→ **Work instructions**: Keep only the lines that hold the string "topic", filtering out the rest of the entries below.

→ **Material supplied**:
>>

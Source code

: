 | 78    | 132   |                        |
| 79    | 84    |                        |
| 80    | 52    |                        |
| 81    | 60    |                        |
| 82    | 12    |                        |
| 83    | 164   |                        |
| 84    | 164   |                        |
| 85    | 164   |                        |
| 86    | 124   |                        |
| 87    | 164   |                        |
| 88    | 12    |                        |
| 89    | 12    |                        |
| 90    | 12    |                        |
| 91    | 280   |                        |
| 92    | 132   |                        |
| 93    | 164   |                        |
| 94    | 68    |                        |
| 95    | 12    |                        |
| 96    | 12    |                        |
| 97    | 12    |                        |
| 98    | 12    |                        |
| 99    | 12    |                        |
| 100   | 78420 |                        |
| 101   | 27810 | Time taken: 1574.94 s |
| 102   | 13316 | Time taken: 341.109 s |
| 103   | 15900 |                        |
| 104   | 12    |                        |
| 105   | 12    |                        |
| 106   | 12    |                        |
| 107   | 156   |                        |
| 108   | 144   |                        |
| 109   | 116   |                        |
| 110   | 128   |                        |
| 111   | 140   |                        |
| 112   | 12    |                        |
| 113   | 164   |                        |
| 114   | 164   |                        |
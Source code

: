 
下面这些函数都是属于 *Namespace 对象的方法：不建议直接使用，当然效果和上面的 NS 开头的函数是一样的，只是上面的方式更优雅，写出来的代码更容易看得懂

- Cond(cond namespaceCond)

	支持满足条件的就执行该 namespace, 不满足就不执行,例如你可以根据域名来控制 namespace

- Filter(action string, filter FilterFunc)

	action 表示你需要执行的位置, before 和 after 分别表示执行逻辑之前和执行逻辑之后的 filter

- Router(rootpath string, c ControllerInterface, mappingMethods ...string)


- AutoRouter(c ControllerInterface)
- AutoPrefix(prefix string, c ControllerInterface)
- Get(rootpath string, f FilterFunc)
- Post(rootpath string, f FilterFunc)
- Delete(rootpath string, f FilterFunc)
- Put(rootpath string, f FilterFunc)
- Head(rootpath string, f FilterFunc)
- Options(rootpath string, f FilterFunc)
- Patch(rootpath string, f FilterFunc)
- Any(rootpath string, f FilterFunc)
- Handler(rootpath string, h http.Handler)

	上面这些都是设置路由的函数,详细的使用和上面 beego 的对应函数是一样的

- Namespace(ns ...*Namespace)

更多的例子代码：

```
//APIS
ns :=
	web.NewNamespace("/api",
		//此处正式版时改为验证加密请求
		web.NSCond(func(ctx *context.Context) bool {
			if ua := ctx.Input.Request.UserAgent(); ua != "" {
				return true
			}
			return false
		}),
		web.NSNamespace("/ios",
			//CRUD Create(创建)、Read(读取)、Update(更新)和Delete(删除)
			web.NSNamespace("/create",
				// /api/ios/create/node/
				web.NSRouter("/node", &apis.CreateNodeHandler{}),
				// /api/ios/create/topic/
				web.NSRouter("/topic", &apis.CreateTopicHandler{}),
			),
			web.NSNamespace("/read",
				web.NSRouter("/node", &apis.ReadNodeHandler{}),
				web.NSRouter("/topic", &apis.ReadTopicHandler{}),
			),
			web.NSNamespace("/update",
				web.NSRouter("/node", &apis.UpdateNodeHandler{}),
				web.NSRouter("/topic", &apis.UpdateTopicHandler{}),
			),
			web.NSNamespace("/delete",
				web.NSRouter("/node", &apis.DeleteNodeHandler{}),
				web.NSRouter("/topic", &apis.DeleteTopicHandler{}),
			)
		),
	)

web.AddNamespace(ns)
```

<<
>>

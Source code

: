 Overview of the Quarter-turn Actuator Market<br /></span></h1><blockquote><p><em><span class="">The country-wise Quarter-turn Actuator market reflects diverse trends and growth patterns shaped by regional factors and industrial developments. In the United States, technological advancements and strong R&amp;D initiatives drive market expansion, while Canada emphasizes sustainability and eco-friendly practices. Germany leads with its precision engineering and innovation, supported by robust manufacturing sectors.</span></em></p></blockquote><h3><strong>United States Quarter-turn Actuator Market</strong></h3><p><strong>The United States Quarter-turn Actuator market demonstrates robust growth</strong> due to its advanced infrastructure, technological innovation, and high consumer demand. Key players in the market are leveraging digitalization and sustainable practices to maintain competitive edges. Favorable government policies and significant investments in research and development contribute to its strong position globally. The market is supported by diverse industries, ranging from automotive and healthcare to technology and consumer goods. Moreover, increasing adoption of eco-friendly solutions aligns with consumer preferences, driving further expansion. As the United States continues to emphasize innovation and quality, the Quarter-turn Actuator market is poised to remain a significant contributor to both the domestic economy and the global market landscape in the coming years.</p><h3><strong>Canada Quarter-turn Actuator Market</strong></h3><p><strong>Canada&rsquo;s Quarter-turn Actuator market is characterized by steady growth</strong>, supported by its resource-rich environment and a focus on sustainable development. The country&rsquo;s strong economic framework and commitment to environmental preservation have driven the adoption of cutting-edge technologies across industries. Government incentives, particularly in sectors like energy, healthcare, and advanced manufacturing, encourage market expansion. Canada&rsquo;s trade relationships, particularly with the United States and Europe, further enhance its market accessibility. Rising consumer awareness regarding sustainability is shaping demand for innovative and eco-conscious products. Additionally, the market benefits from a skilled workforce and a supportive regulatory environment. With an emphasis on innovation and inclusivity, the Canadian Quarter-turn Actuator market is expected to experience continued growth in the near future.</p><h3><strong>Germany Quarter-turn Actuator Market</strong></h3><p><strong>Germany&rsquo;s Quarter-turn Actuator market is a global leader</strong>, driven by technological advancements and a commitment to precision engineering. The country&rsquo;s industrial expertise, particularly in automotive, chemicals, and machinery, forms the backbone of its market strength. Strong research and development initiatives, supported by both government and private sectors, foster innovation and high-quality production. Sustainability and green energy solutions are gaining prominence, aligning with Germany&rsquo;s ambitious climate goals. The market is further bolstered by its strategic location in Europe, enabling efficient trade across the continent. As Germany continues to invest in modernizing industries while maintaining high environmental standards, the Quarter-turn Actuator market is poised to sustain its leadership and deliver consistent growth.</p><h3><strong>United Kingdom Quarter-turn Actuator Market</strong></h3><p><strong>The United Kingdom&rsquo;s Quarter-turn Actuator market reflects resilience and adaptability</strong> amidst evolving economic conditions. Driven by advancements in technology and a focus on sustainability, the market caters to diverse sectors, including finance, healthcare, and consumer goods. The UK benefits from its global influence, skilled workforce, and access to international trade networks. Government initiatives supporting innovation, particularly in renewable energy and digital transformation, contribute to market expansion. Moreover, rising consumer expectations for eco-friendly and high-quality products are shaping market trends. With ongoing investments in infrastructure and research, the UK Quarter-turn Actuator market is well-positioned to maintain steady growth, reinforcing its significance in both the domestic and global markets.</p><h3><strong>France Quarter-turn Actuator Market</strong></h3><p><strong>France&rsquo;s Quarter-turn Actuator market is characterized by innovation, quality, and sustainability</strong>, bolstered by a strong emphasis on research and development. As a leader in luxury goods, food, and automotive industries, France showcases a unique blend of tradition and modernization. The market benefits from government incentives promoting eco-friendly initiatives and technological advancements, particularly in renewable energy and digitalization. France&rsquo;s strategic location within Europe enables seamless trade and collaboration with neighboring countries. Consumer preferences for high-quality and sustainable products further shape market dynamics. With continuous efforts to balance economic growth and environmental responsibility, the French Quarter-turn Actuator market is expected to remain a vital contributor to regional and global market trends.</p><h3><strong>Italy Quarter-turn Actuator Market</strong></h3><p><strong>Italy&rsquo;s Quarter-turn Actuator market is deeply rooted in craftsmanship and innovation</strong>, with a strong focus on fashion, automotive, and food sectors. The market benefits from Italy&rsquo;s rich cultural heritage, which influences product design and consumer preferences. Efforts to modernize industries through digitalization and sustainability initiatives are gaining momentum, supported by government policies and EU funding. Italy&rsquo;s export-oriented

<<

→ **Written solution**:
				// /api/ios/create/topic/
				web.NSRouter("/topic", &apis.CreateTopicHandler{}),
				web.NSRouter("/topic", &apis.ReadTopicHandler{}),
				web.NSRouter("/topic", &apis.UpdateTopicHandler{}),
				web.NSRouter("/topic", &apis.DeleteTopicHandler{}),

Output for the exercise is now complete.